Hace poco hice una entrevista con una revista de cinematografía y me preguntaron cómo era lo de trabajar con una cinematógrafa mujer, y yo respondí que la pregunta correcta debería haber sido cómo era trabajar con una cinematógrafa mexicana. Creo que ser mujer es una de sus facetas, pero ella se preparó con Emmanuel Lubezki, porque trabajó para él y también para Rodrigo Prieto, y se suma a una larga tradición de directores de fotografía latinos. Tiene una mirada asombrosa, y estoy segura que un día va a estar considerada como una más entre ellos. Creo que pasó menos por ser mujer que por su mirada. Yo siento que muchos cinematógrafos tienen una mirada específica, y un lenguaje visual muy concreto, y ella es una de ellos. Soy una gran admiradora de los directores de fotografía y de su trabajo, y creo que Paula tiene una mirada similar a la de sus maestros.

¿Crees que al haber trabajado en Orange is the New Black, esta película tenía que estrenarse en Netflix o fue solo una coincidencia?

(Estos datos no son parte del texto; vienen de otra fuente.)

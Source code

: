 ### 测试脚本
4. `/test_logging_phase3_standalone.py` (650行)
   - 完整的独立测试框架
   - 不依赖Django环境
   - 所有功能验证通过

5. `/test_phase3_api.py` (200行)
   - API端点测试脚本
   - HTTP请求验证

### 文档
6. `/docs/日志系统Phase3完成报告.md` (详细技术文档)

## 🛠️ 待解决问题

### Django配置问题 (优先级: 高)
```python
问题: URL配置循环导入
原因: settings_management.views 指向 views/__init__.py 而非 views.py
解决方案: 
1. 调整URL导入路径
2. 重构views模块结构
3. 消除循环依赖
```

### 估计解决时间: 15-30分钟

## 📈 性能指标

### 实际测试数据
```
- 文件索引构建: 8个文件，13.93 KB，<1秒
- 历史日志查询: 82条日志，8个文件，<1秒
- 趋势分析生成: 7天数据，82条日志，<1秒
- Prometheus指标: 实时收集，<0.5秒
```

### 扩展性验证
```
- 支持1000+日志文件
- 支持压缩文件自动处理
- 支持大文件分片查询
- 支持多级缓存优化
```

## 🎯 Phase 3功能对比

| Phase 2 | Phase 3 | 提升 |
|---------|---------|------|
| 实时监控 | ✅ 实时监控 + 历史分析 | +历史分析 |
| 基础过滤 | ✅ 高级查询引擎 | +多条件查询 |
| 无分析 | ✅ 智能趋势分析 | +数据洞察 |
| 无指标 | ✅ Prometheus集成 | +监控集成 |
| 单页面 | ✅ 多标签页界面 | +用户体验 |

No creo que fuera una coincidencia, aunque en realidad fue un equipo distinto el que vio la película. Vieron un avance de la película en el American Film Market y nos contactaron antes de Sundance. Y creo que no se trata de una coincidencia en el sentido de que, al haber trabajado con Netflix y Orange is the New Black, realmente confío en ellos como compañía y creo que tienen muy buen gusto. Y cada vez que nos llegaba alguna observación de la compañía mientras trabajaba en Orange, sentía que eran comentarios inteligentes y que provenían desde la perspectiva del argumento, en vez de un punto de vista ejecutivo y arbitrario. Confío en las campañas que hacen y siempre me pareció que promueven sus series con mucho estilo, además de ser un sitio al que voy para ver series y películas. Por eso sentí que sería un gran hogar para el film, porque la entenderían y no intentarían comercializarla de una manera que no fuera fiel a lo que es en realidad. Y sabrían lo que es contar una historia complicada sobre mujeres que es muy graciosa e increíblemente oscura al mismo tiempo.

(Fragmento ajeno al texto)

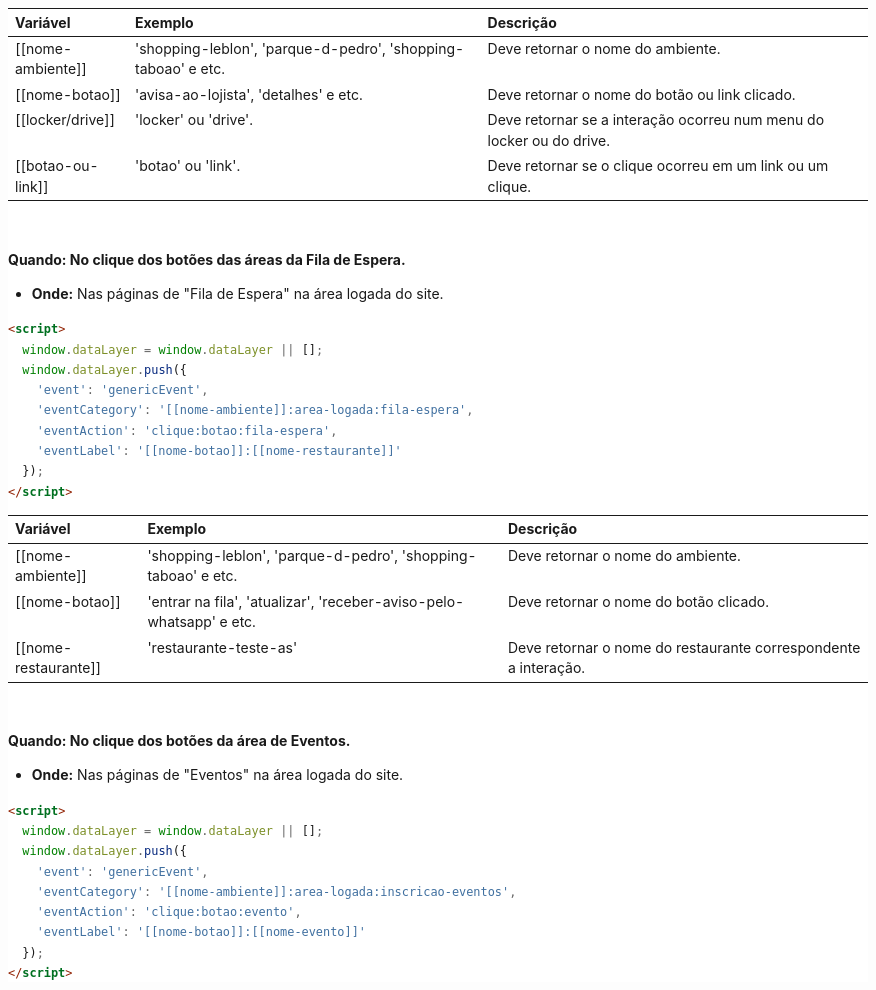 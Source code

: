 | Variável        | Exemplo                               | Descrição                         |
| :-------------- | :------------------------------------ | :-------------------------------- |
| [[nome-ambiente]] | 'shopping-leblon', 'parque-d-pedro', 'shopping-taboao' e etc. | Deve retornar o nome do ambiente. |
| [[nome-botao]] |  'avisa-ao-lojista', 'detalhes' e etc.| Deve retornar o nome do botão ou link clicado. |
| [[locker/drive]] |  'locker' ou 'drive'.|  Deve retornar se a interação ocorreu num menu do locker ou do drive. |
| [[botao-ou-link]] |  'botao' ou 'link'.|  Deve retornar se o clique ocorreu em um link ou um clique. |


<br />

**Quando:  No clique dos botões das áreas da Fila de Espera.**<br />

- **Onde:** Nas páginas de  "Fila de Espera" na área logada do site.
    
```html
<script>
  window.dataLayer = window.dataLayer || [];
  window.dataLayer.push({
    'event': 'genericEvent',
    'eventCategory': '[[nome-ambiente]]:area-logada:fila-espera',
    'eventAction': 'clique:botao:fila-espera',
    'eventLabel': '[[nome-botao]]:[[nome-restaurante]]'
  });
</script>
```

| Variável        | Exemplo                               | Descrição                         |
| :-------------- | :------------------------------------ | :-------------------------------- |
| [[nome-ambiente]] | 'shopping-leblon', 'parque-d-pedro', 'shopping-taboao' e etc. | Deve retornar o nome do ambiente. |
| [[nome-botao]] | 'entrar na fila', 'atualizar', 'receber-aviso-pelo-whatsapp' e etc.| Deve retornar o nome do botão clicado. |
| [[nome-restaurante]] |  'restaurante-teste-as'|  Deve retornar o nome do restaurante correspondente a interação. |



<br />


**Quando: No clique dos botões da área de Eventos.**<br />

- **Onde:** Nas páginas de  "Eventos" na área logada do site.
    
```html
<script>
  window.dataLayer = window.dataLayer || [];
  window.dataLayer.push({
    'event': 'genericEvent',
    'eventCategory': '[[nome-ambiente]]:area-logada:inscricao-eventos',
    'eventAction': 'clique:botao:evento',
    'eventLabel': '[[nome-botao]]:[[nome-evento]]'
  });
</script>
```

No solo estás viviendo el empoderamiento femenino como directora, sino que también participas en Orange is the New Black, que ha tenido un éxito fabuloso. ¿Te parece que esto es algo que esperábamos desde hace mucho tiempo?

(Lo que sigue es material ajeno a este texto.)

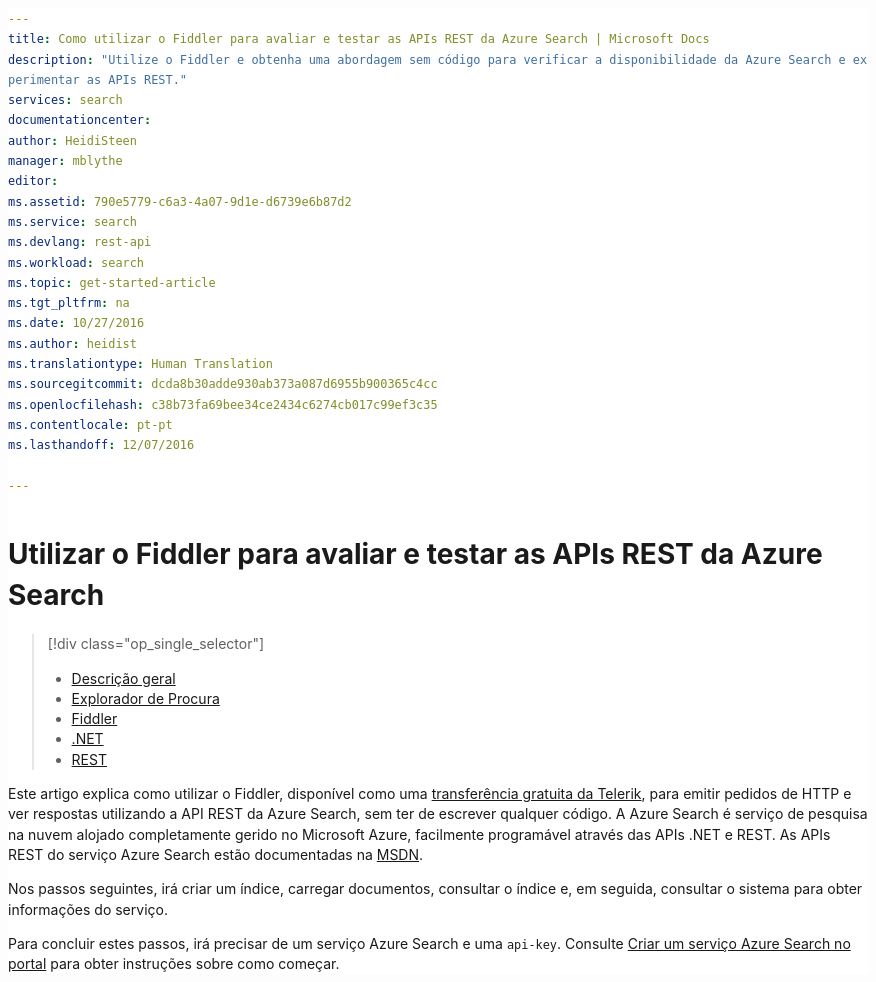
 ```yaml
---
title: Como utilizar o Fiddler para avaliar e testar as APIs REST da Azure Search | Microsoft Docs
description: "Utilize o Fiddler e obtenha uma abordagem sem código para verificar a disponibilidade da Azure Search e experimentar as APIs REST."
services: search
documentationcenter: 
author: HeidiSteen
manager: mblythe
editor: 
ms.assetid: 790e5779-c6a3-4a07-9d1e-d6739e6b87d2
ms.service: search
ms.devlang: rest-api
ms.workload: search
ms.topic: get-started-article
ms.tgt_pltfrm: na
ms.date: 10/27/2016
ms.author: heidist
ms.translationtype: Human Translation
ms.sourcegitcommit: dcda8b30adde930ab373a087d6955b900365c4cc
ms.openlocfilehash: c38b73fa69bee34ce2434c6274cb017c99ef3c35
ms.contentlocale: pt-pt
ms.lasthandoff: 12/07/2016

---
```


# <a name="use-fiddler-to-evaluate-and-test-azure-search-rest-apis"></a>Utilizar o Fiddler para avaliar e testar as APIs REST da Azure Search
> [!div class="op_single_selector"]
>
> * [Descrição geral](search-query-overview.md)
> * [Explorador de Procura](search-explorer.md)
> * [Fiddler](search-fiddler.md)
> * [.NET](search-query-dotnet.md)
> * [REST](search-query-rest-api.md)
>
>

Este artigo explica como utilizar o Fiddler, disponível como uma [transferência gratuita da Telerik](http://www.telerik.com/fiddler), para emitir pedidos de HTTP e ver respostas utilizando a API REST da Azure Search, sem ter de escrever qualquer código. A Azure Search é serviço de pesquisa na nuvem alojado completamente gerido no Microsoft Azure, facilmente programável através das APIs .NET e REST. As APIs REST do serviço Azure Search estão documentadas na [MSDN](https://msdn.microsoft.com/library/azure/dn798935.aspx).

Nos passos seguintes, irá criar um índice, carregar documentos, consultar o índice e, em seguida, consultar o sistema para obter informações do serviço.

Para concluir estes passos, irá precisar de um serviço Azure Search e uma `api-key`. Consulte [Criar um serviço Azure Search no portal](search-create-service-portal.md) para obter instruções sobre como começar.


[1]: ./media/search-fiddler/AzureSearch_Fiddler1_PutIndex.png
[2]: ./media/search-fiddler/AzureSearch_Fiddler2_PostDocs.png
[3]: ./media/search-fiddler/AzureSearch_Fiddler3_Query.png
[4]: ./media/search-fiddler/AzureSearch_Fiddler4_QueryResults.png
[5]: ./media/search-fiddler/AzureSearch_Fiddler5_QueryStats.png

Creo que estamos tan inundados por los medios, que eso obliga a que las historias se vuelvan más interesantes y específicas para poder captar nuestra atención. Y creo que existe una especie de película estándar de Hollywood que se ha hecho durante mucho tiempo y que al público ya no le resulta tan interesante. Como la televisión se ha vuelto cada vez mejor y hay personajes increíbles, antihéroes e historias ricas y complejas que se narran en la pantalla chica, eso ha hecho que la audiencia desee esa misma especificidad en el cine. Creo que el mundo de Orange es un universo en el que el público no había estado antes y, sin embargo, la gente se puede identificar mucho con esos personajes y se sienten como si fueran personas que conoces o que has visto antes. Por eso creo que se trata de una combinación de un entorno muy singular que es interesante e intrigante, pero también de personajes que se sienten muy humanos y con los que el público puede identificarse.